++++ DATA FOR PROCESSING

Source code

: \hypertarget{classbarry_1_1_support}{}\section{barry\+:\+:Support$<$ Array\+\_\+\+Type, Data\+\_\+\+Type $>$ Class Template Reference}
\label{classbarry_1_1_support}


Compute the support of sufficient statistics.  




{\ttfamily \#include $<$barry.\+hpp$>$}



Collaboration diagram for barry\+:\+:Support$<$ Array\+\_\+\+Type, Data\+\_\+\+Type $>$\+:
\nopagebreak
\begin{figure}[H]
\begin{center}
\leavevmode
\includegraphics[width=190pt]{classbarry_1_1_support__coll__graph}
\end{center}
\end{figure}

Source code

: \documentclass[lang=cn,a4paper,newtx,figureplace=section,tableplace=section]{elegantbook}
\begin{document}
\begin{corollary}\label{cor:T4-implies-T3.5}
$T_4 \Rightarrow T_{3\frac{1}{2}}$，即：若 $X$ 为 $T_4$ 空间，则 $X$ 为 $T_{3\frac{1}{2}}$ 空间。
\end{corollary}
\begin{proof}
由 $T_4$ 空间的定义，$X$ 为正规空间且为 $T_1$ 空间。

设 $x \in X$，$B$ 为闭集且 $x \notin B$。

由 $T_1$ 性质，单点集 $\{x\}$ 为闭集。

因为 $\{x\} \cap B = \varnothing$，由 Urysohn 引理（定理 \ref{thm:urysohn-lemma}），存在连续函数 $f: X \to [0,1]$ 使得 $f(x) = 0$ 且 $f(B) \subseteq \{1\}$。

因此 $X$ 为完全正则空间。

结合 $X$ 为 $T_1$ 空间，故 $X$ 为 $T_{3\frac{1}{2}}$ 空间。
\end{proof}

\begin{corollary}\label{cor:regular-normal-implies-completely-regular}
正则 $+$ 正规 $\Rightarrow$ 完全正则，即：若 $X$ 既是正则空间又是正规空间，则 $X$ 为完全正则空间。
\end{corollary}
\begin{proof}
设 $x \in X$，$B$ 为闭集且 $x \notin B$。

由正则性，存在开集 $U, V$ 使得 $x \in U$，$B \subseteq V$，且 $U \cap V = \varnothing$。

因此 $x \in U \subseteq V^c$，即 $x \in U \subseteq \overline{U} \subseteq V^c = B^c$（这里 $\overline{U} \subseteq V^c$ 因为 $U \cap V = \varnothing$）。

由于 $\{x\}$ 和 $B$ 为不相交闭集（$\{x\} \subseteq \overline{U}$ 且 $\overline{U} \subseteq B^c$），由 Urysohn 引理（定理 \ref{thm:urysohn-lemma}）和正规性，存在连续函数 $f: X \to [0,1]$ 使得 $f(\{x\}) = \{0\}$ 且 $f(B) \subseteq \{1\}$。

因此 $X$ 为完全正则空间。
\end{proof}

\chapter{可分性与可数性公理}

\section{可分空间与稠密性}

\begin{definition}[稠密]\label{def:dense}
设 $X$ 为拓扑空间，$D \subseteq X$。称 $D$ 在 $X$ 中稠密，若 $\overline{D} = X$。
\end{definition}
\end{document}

++++++++

• HOW TO COMPLETE THIS TASK
Each line above needs to be returned exactly as it is.

• RESPONSE
Source code

: \hypertarget{classbarry_1_1_support}{}\section{barry\+:\+:Support$<$ Array\+\_\+\+Type, Data\+\_\+\+Type $>$ Class Template Reference}
\label{classbarry_1_1_support}


Compute the support of sufficient statistics.  




{\ttfamily \#include $<$barry.\+hpp$>$}



Collaboration diagram for barry\+:\+:Support$<$ Array\+\_\+\+Type, Data\+\_\+\+Type $>$\+:
\nopagebreak
\begin{figure}[H]
\begin{center}
\leavevmode
\includegraphics[width=190pt]{classbarry_1_1_support__coll__graph}
\end{center}
\end{figure}

Source code

: \documentclass[lang=cn,a4paper,newtx,figureplace=section,tableplace=section]{elegantbook}
\begin{document}
\begin{corollary}\label{cor:T4-implies-T3.5}
$T_4 \Rightarrow T_{3\frac{1}{2}}$，即：若 $X$ 为 $T_4$ 空间，则 $X$ 为 $T_{3\frac{1}{2}}$ 空间。
\end{corollary}
\begin{proof}
由 $T_4$ 空间的定义，$X$ 为正规空间且为 $T_1$ 空间。

设 $x \in X$，$B$ 为闭集且 $x \notin B$。

由 $T_1$ 性质，单点集 $\{x\}$ 为闭集。

因为 $\{x\} \cap B = \varnothing$，由 Urysohn 引理（定理 \ref{thm:urysohn-lemma}），存在连续函数 $f: X \to [0,1]$ 使得 $f(x) = 0$ 且 $f(B) \subseteq \{1\}$。

因此 $X$ 为完全正则空间。

结合 $X$ 为 $T_1$ 空间，故 $X$ 为 $T_{3\frac{1}{2}}$ 空间。
\end{proof}

\begin{corollary}\label{cor:regular-normal-implies-completely-regular}
正则 $+$ 正规 $\Rightarrow$ 完全正则，即：若 $X$ 既是正则空间又是正规空间，则 $X$ 为完全正则空间。
\end{corollary}
\begin{proof}
设 $x \in X$，$B$ 为闭集且 $x \notin B$。

由正则性，存在开集 $U, V$ 使得 $x \in U$，$B \subseteq V$，且 $U \cap V = \varnothing$。

因此 $x \in U \subseteq V^c$，即 $x \in U \subseteq \overline{U} \subseteq V^c = B^c$（这里 $\overline{U} \subseteq V^c$ 因为 $U \cap V = \varnothing$）。

由于 $\{x\}$ 和 $B$ 为不相交闭集（$\{x\} \subseteq \overline{U}$ 且 $\overline{U} \subseteq B^c$），由 Urysohn 引理（定理 \ref{thm:urysohn-lemma}）和正规性，存在连续函数 $f: X \to [0,1]$ 使得 $f(\{x\}) = \{0\}$ 且 $f(B) \subseteq \{1\}$。

因此 $X$ 为完全正则空间。
\end{proof}

\chapter{可分性与可数性公理}

\section{可分空间与稠密性}

\begin{definition}[稠密]\label{def:dense}
设 $X$ 为拓扑空间，$D \subseteq X$。称 $D$ 在 $X$ 中稠密，若 $\overline{D} = X$。
\end{definition}
\end{document}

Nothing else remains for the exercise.